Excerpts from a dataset

——

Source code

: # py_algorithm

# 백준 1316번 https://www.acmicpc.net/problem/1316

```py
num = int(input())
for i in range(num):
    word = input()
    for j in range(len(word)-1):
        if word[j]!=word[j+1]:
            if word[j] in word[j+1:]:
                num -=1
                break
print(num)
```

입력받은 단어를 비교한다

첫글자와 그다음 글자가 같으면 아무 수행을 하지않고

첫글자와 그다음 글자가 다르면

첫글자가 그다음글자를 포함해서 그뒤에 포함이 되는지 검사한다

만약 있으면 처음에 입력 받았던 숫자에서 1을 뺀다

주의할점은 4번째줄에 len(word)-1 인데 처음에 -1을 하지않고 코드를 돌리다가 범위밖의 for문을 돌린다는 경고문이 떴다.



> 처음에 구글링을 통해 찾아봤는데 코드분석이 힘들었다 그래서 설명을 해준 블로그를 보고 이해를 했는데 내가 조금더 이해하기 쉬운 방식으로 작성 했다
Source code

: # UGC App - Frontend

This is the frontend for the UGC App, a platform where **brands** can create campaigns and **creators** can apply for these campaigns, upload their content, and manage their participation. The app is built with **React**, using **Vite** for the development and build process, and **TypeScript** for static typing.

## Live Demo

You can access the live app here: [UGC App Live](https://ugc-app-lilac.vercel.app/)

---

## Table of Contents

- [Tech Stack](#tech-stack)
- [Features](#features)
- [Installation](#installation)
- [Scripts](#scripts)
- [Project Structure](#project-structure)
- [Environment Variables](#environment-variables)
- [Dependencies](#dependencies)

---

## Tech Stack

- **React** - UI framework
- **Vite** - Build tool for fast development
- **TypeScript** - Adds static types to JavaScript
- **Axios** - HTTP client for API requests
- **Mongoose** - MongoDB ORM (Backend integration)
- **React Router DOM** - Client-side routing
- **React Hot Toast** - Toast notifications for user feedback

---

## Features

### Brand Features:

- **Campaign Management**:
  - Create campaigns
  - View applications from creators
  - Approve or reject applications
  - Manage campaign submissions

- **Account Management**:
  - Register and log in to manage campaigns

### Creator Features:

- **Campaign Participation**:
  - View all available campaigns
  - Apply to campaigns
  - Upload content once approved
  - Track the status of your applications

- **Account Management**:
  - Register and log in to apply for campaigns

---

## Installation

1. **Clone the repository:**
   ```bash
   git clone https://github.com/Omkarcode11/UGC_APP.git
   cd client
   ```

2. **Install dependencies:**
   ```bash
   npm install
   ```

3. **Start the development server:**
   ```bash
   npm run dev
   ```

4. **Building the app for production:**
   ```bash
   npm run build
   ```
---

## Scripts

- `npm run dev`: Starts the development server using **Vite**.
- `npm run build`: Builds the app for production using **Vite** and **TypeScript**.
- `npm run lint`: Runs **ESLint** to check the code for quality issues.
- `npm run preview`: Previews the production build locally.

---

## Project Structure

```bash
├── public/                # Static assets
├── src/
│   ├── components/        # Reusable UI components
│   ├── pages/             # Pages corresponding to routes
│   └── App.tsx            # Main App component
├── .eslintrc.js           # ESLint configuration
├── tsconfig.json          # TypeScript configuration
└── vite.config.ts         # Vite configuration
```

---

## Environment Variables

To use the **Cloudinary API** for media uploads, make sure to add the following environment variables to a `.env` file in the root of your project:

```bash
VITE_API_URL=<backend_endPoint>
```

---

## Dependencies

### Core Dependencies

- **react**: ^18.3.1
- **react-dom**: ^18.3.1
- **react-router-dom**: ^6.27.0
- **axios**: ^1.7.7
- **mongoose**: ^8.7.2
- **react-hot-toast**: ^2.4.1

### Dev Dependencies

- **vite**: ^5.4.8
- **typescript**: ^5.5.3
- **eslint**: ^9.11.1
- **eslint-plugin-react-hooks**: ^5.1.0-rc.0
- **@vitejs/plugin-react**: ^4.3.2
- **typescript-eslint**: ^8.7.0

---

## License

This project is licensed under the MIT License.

——

§ What you should do:
The answer must be a single number: how many lines of the data hold the word "Register".

§ Answer to this problem:
2